En cambio, quienes mienten suelen concentrarse en construir una historia básica que parezca creíble. Como resultado, pueden tener más dificultades para responder preguntas inesperadas sobre detalles que no habían considerado al inventar el relato.

Otro aspecto interesante es que quienes dicen la verdad tienden a ofrecer información adicional de forma natural, mientras que quienes inventan una historia pueden limitarse a responder lo mínimo necesario para evitar errores. Esta diferencia en la forma de narrar puede convertirse en una pista importante para evaluar la credibilidad de una explicación.

Los expertos en análisis del comportamiento señalan que estas dos preguntas funcionan porque incrementan la llamada carga cognitiva, es decir, el esfuerzo mental necesario para sostener una mentira. Cuanto mayor es esa carga, más probable resulta que aparezcan inconsistencias en la historia.

Sin embargo, también advierten que ningún método garantiza detectar una mentira con absoluta certeza. Factores como el estrés, los nervios o las diferencias en la memoria pueden influir en la forma en que una persona responde a las preguntas, incluso cuando está diciendo la verdad.

Por esta razón, los especialistas recomiendan considerar estas técnicas como herramientas de observación, no como pruebas definitivas. Lo más importante es evaluar el conjunto de la conversación, observar si el relato se mantiene coherente con el tiempo y analizar cómo responde la persona a preguntas adicionales.

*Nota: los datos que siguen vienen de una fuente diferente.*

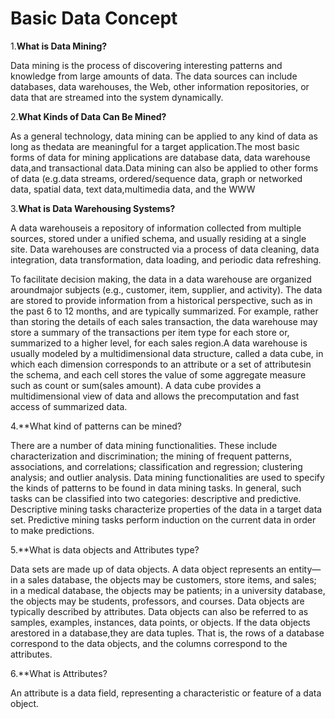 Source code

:
# Basic Data Concept

1.**What is Data Mining?**

Data mining is the process of discovering interesting patterns and knowledge from large amounts of data. The data sources can include databases, data
warehouses, the Web, other information repositories, or data that are streamed into the system dynamically.

2.**What Kinds of Data Can Be Mined?**
 
As a general technology, data mining can be applied to any kind of data as long as thedata are meaningful for a target application.The most basic forms of data for mining applications are database data, data warehouse data,and transactional data.Data mining can also be applied to other forms of data (e.g.data streams, ordered/sequence data, graph or networked data, spatial data, text data,multimedia data, and the WWW

3.**What is Data Warehousing Systems?**

A data warehouseis a repository of information collected from multiple sources, stored under a unified schema, and usually residing at a single site. Data warehouses are constructed via a process of data cleaning, data integration, data transformation, data loading, and periodic data refreshing. 

To facilitate decision making, the data in a data warehouse are organized aroundmajor subjects (e.g., customer, item, supplier, and activity). The data are stored to provide information from a historical perspective, such as in the past 6 to 12 months, and are typically summarized. For example, rather than storing the details of each sales transaction, the data warehouse may store a summary of the transactions per item type for each store or, summarized to a higher level, for each sales region.A data warehouse is usually modeled by a multidimensional data structure, called a
data cube, in which each dimension corresponds to an attribute or a set of attributesin the schema, and each cell stores the value of some aggregate measure such as count or sum(sales amount). A data cube provides a multidimensional view of data and allows
the precomputation and fast access of summarized data.

4.**What kind of patterns can be mined?

There are a number of data mining functionalities. These include characterization
and discrimination; the mining of frequent patterns, associations, and correlations; classification and regression; clustering analysis; and outlier analysis. Data mining functionalities are used to specify the kinds of patterns to be found in data mining tasks. In general, such
tasks can be classified into two categories: descriptive and predictive. 
Descriptive mining tasks characterize properties of the data in a target data set.
Predictive mining tasks perform induction on the current data in order to make predictions.

5.**What is data objects and Attributes type?

Data sets are made up of data objects. A data object represents an entity—in a sales database, the objects may be customers, store items, and sales; in a medical database, the objects may be patients; in a university database, the objects may be students, professors, and courses. 
Data objects are typically described by attributes. Data objects can also be referred to as samples, examples, instances, data points, or objects. If the data objects arestored in a database,they are data tuples. That is, the rows of a database correspond to the data objects, and the columns correspond to the attributes. 

 6.**What is Attributes?

An attribute is a data field, representing a characteristic or feature of a data object.
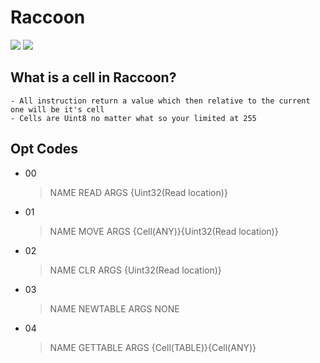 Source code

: # Raccoon
<a href="https://www.lua.org/"><img src="https://img.shields.io/badge/Lua-5.4-blue"></a>
<a href="https://github.com/TheOfficialSeb/Raccoon"><img src="https://img.shields.io/badge/Raccoon-BETA-blue"></a>
## What is a cell in Raccoon?
	- All instruction return a value which then relative to the current one will be it's cell
	- Cells are Uint8 no matter what so your limited at 255
## Opt Codes
- 00
	> NAME READ
	> ARGS {Uint32(Read location)}
- 01
	> NAME MOVE
	> ARGS {Cell(ANY)}{Uint32(Read location)}
- 02
	> NAME CLR
	> ARGS {Uint32(Read location)}
- 03
	> NAME NEWTABLE
	> ARGS NONE
- 04
	> NAME GETTABLE
	> ARGS {Cell(TABLE)}{Cell(ANY)}
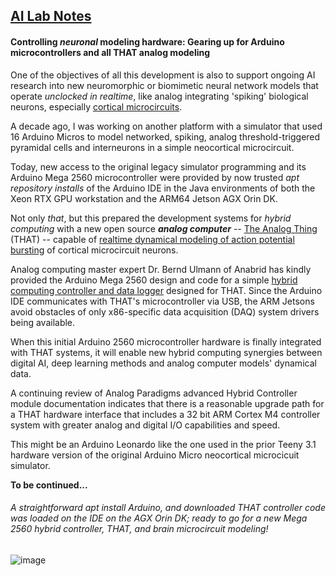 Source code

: ## <u>AI Lab Notes</u>

#### **Controlling *neuronal* modeling hardware:** Gearing up for Arduino microcontrollers and all **THAT** analog modeling

One of the objectives of all this development is also to support ongoing AI research into new neuromorphic or biomimetic neural network models that operate *unclocked in realtime*, like analog integrating 'spiking' biological neurons, especially [cortical microcircuits](https://academic.oup.com/book/24640). 

A decade ago, I was working on another platform with a simulator that used 16 Arduino Micros to model networked, spiking, analog threshold-triggered pyramidal cells and interneurons in a simple neocortical microcircuit.  

Today, new access to the original legacy simulator programming and its Arduino Mega 2560 microcontroller were provided by now trusted *apt repository installs* of the Arduino IDE in the Java environments of both the Xeon RTX GPU workstation and the ARM64 Jetson AGX Orin DK.

Not only *that*, but this prepared the development systems for *hybrid computing* with a new open source ***analog computer*** -- [The Analog Thing](https://the-analog-thing.org/wiki/) (THAT) -- capable of [realtime dynamical modeling of action potential bursting](https://the-analog-thing.org/docs/dirhtml/rst/applications/hindmash_rose_neuron/spiking_neuron/) of cortical microcircuit neurons.  

Analog computing master expert Dr. Bernd Ulmann of Anabrid has kindly provided the Arduino Mega 2560 design and code for a simple [hybrid computing controller and data logger](https://github.com/anabrid/hardware/tree/main/the-analog-thing/arduino_2650_hybrid_controller) designed for THAT.  Since the Arduino IDE  communicates with THAT's microcontroller via USB, the ARM Jetsons avoid obstacles of only x86-specific data acquisition (DAQ) system drivers being available.

When this initial Arduino 2560 microcontroller hardware is finally integrated with THAT systems, it will enable new hybrid computing synergies between digital AI, deep learning methods and analog computer models' dynamical data.

A continuing review of Analog Paradigms advanced Hybrid Controller module documentation  indicates that there is a reasonable upgrade path for a THAT hardware interface that includes a 32 bit ARM Cortex M4 controller system with greater analog and digital I/O capabilities and speed.

This might be an Arduino Leonardo like the one used in the prior Teeny 3.1 hardware version of the original Arduino Micro neocortical microcicuit simulator.

**To be continued...**


###### A straightforward  *apt install Arduino*, and downloaded THAT controller code was loaded on the IDE on the AGX Orin DK; ready to go for a new Mega 2560 hybrid controller, THAT, and brain microcircuit modeling!
![image](https://user-images.githubusercontent.com/71346897/209422743-8bd2314a-04fa-46f0-9b8c-a72afa013f2d.png)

En contextos profesionales como las investigaciones policiales, las entrevistas laborales o los procesos judiciales, los interrogadores suelen utilizar estrategias similares para explorar la consistencia de los testimonios. Estas técnicas se basan en estudios sobre memoria, atención y procesamiento cognitivo, que muestran cómo el cerebro maneja la información real frente a la inventada.

En la vida cotidiana, este tipo de preguntas también puede ser útil para entender mejor una situación o aclarar dudas en una conversación. Sin embargo, los expertos recuerdan que la comunicación abierta y el diálogo directo siguen siendo la mejor forma de resolver conflictos y evitar malentendidos.

En definitiva, detectar una mentira no depende solo de observar gestos o expresiones faciales. A menudo, la clave está en formular las preguntas correctas. Pedir a alguien que relate los hechos en orden inverso o solicitar detalles específicos puede revelar inconsistencias que, de otro modo, pasarían desapercibidas. Estas herramientas no garantizan descubrir la verdad absoluta, pero sí pueden ofrecer pistas valiosas sobre la credibilidad de un relato.